-- Provided information follows --
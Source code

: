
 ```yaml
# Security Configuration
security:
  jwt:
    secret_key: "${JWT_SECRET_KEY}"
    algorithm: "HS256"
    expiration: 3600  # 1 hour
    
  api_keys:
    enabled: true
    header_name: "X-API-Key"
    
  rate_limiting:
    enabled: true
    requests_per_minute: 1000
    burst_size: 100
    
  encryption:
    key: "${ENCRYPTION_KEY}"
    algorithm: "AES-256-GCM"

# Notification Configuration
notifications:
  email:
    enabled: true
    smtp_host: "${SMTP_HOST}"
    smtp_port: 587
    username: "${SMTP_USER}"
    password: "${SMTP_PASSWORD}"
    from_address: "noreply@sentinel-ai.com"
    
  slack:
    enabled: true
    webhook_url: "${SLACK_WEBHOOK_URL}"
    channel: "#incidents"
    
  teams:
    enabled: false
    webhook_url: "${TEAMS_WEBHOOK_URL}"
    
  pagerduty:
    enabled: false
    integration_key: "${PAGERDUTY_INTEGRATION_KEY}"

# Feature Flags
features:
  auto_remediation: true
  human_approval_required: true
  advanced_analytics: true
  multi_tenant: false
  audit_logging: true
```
-- Provided information concluded --
▶ Exercise description: Each record needs to be duplicated exactly.

▶ The completed task:
Source code

:
 ```yaml
# Security Configuration
security:
  jwt:
    secret_key: "${JWT_SECRET_KEY}"
    algorithm: "HS256"
    expiration: 3600  # 1 hour
    
  api_keys:
    enabled: true
    header_name: "X-API-Key"
    
  rate_limiting:
    enabled: true
    requests_per_minute: 1000
    burst_size: 100
    
  encryption:
    key: "${ENCRYPTION_KEY}"
    algorithm: "AES-256-GCM"

# Notification Configuration
notifications:
  email:
    enabled: true
    smtp_host: "${SMTP_HOST}"
    smtp_port: 587
    username: "${SMTP_USER}"
    password: "${SMTP_PASSWORD}"
    from_address: "noreply@sentinel-ai.com"
    
  slack:
    enabled: true
    webhook_url: "${SLACK_WEBHOOK_URL}"
    channel: "#incidents"
    
  teams:
    enabled: false
    webhook_url: "${TEAMS_WEBHOOK_URL}"
    
  pagerduty:
    enabled: false
    integration_key: "${PAGERDUTY_INTEGRATION_KEY}"

# Feature Flags
features:
  auto_remediation: true
  human_approval_required: true
  advanced_analytics: true
  multi_tenant: false
  audit_logging: true
```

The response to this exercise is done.